We can never tell the true cost of war. Or the true cost of peace. But we can get an accounting cost of both war and peace. It is 2018, and the Government of India is still paying for the 1971 war and for the Kargil war. And for everything in between. Not in some convoluted manner – but as pensions to retired soldiers.
This year, the Government of India will be shelling out ₹1.08 Trillion on defence pensions alone. That’s almost $17 Billion. That’s double of what is being spent on NREGA. Three-and-a-half times what is being spent on public health and healthcare. Five times what is being spent on affordable housing. Close to five percent of the entire Government of India budget. High spending on defence pensions is not an old challenge either. Just five years ago, India was spending half that number. Today, it’s gobbling up a good chunk of our entire defence budget, and preventing India’s armed forces from entering the 21st century.
Of course, India’s soldiers do a great service to the country. Members of the armed forces are at constant risk, whether from sniper fire from across the Line of Control, the unstable Siachen glacier, or a moribund MIG-21. Having served for decades, it is both a written and unwritten compact that their social security is taken care of after they retire.

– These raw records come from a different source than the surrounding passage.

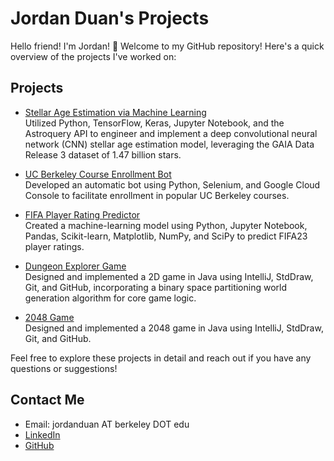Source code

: # Jordan Duan's Projects

Hello friend! I'm Jordan! 🖖 Welcome to my GitHub repository! Here's a quick overview of the projects I've worked on:

## Projects
- [Stellar Age Estimation via Machine Learning](https://github.com/jordan-duan/stellar-age-estimation-via-ml)  
  Utilized Python, TensorFlow, Keras, Jupyter Notebook, and the Astroquery API to engineer and implement a deep convolutional neural network (CNN) stellar age estimation model, leveraging the GAIA Data Release 3 dataset of 1.47 billion stars.

- [UC Berkeley Course Enrollment Bot](https://github.com/jordan-duan/cal-course-enrollment-bot/)  
  Developed an automatic bot using Python, Selenium, and Google Cloud Console to facilitate enrollment in popular UC Berkeley courses.

- [FIFA Player Rating Predictor](https://github.com/jordan-duan/fifaratingpredictor)  
  Created a machine-learning model using Python, Jupyter Notebook, Pandas, Scikit-learn, Matplotlib, NumPy, and SciPy to predict FIFA23 player ratings.

- [Dungeon Explorer Game](https://github.com/jordan-duan/dungeonexplorer)  
  Designed and implemented a 2D game in Java using IntelliJ, StdDraw, Git, and GitHub, incorporating a binary space partitioning world generation algorithm for core game logic.

- [2048 Game]()  
  Designed and implemented a 2048 game in Java using IntelliJ, StdDraw, Git, and GitHub.

Feel free to explore these projects in detail and reach out if you have any questions or suggestions! 

## Contact Me
- Email: jordanduan AT berkeley DOT edu
- [LinkedIn](https://www.linkedin.com/in/jordan-duan)
- [GitHub](https://github.com/jordan-duan)
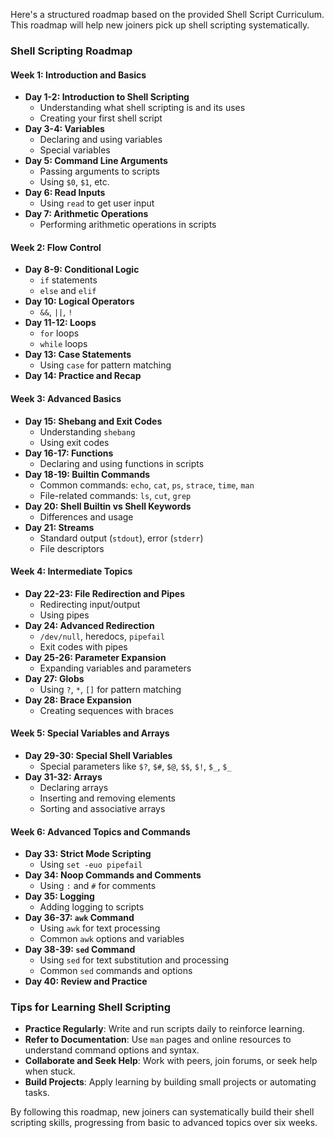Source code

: Here's a structured roadmap based on the provided Shell Script Curriculum. This roadmap will help new joiners pick up shell scripting systematically.

### Shell Scripting Roadmap

#### Week 1: Introduction and Basics
- **Day 1-2: Introduction to Shell Scripting**
  - Understanding what shell scripting is and its uses
  - Creating your first shell script
- **Day 3-4: Variables**
  - Declaring and using variables
  - Special variables
- **Day 5: Command Line Arguments**
  - Passing arguments to scripts
  - Using `$0`, `$1`, etc.
- **Day 6: Read Inputs**
  - Using `read` to get user input
- **Day 7: Arithmetic Operations**
  - Performing arithmetic operations in scripts

#### Week 2: Flow Control
- **Day 8-9: Conditional Logic**
  - `if` statements
  - `else` and `elif`
- **Day 10: Logical Operators**
  - `&&`, `||`, `!`
- **Day 11-12: Loops**
  - `for` loops
  - `while` loops
- **Day 13: Case Statements**
  - Using `case` for pattern matching
- **Day 14: Practice and Recap**

#### Week 3: Advanced Basics
- **Day 15: Shebang and Exit Codes**
  - Understanding `shebang`
  - Using exit codes
- **Day 16-17: Functions**
  - Declaring and using functions in scripts
- **Day 18-19: Builtin Commands**
  - Common commands: `echo`, `cat`, `ps`, `strace`, `time`, `man`
  - File-related commands: `ls`, `cut`, `grep`
- **Day 20: Shell Builtin vs Shell Keywords**
  - Differences and usage
- **Day 21: Streams**
  - Standard output (`stdout`), error (`stderr`)
  - File descriptors

#### Week 4: Intermediate Topics
- **Day 22-23: File Redirection and Pipes**
  - Redirecting input/output
  - Using pipes
- **Day 24: Advanced Redirection**
  - `/dev/null`, heredocs, `pipefail`
  - Exit codes with pipes
- **Day 25-26: Parameter Expansion**
  - Expanding variables and parameters
- **Day 27: Globs**
  - Using `?`, `*`, `[]` for pattern matching
- **Day 28: Brace Expansion**
  - Creating sequences with braces

#### Week 5: Special Variables and Arrays
- **Day 29-30: Special Shell Variables**
  - Special parameters like `$?`, `$#`, `$@`, `$$`, `$!`, `$_`, `$_`
- **Day 31-32: Arrays**
  - Declaring arrays
  - Inserting and removing elements
  - Sorting and associative arrays

#### Week 6: Advanced Topics and Commands
- **Day 33: Strict Mode Scripting**
  - Using `set -euo pipefail`
- **Day 34: Noop Commands and Comments**
  - Using `:` and `#` for comments
- **Day 35: Logging**
  - Adding logging to scripts
- **Day 36-37: `awk` Command**
  - Using `awk` for text processing
  - Common `awk` options and variables
- **Day 38-39: `sed` Command**
  - Using `sed` for text substitution and processing
  - Common `sed` commands and options
- **Day 40: Review and Practice**

### Tips for Learning Shell Scripting
- **Practice Regularly**: Write and run scripts daily to reinforce learning.
- **Refer to Documentation**: Use `man` pages and online resources to understand command options and syntax.
- **Collaborate and Seek Help**: Work with peers, join forums, or seek help when stuck.
- **Build Projects**: Apply learning by building small projects or automating tasks.

By following this roadmap, new joiners can systematically build their shell scripting skills, progressing from basic to advanced topics over six weeks.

However, it is incumbent on the Government of India to think about the lifetime cost of recruiting soldiers or airmen before recruiting them. India’s government follows a system of cash accounting, which means that only money coming in and going out of the government’s accounts gets looked at. Any assets and liabilities get left out. Each time a jawan is hired, the government is implicitly allocating additional expenditure for the next 50-70 years, with politicians and bureaucrats expecting future generations to pay for this.
Bad planning and an absence of economic reasoning while doing defence planning has resulted in defence pensions rising from a modest 14 percent of defence expenditure in 2003 to as much as 31 percent in 2014-15. Another big chunk goes away in just salaries, leaving barely enough for weaponry, forget modernising that weaponry.
For each person presently serving in the armed forces, there are three to four people drawing pensions. The dangerous politics and absent economics of the One-Rank-One-Pension move have compounded India’s woes. Ajay Shah and Renuka Sane find that the implicit pension debt of defence pensions could be about 50 percent of GDP.
The Indian army’s problem is that it simply has too many people serving. Pensions payments have now been committed, and it will not do for the Government of India to go back on its word. But it must reduce the size of this problem going forward. China’s PLA decided to downsize its army by 300,000 people in 2015. Thanks to better roads and better equipment, a smaller number of Chinese soldiers are able to pursue their military goals along the India-China border successfully, against an Indian army with larger numbers that is bogged down by poor infrastructure.
Reducing the size of India’s armed forces might feel politically untenable. But twenty years ago, the idea of India’s nationalised banks massively reducing their workforces seemed untenable too. Computers made large bank workforces irrelevant, and modern military technology and new frontiers of conflict are making giant standing armies obsolete. India’s bloated defence staffing is a problem worthy of political capital spent by India’s civilian and military leadership.
An old joke about the British Airways was that it was “a pension fund with a small sideline in air travel.” The Indian Army, with about 13.5 lakh soldiers, can end up the same without a fundamental rethink of India’s defence policies.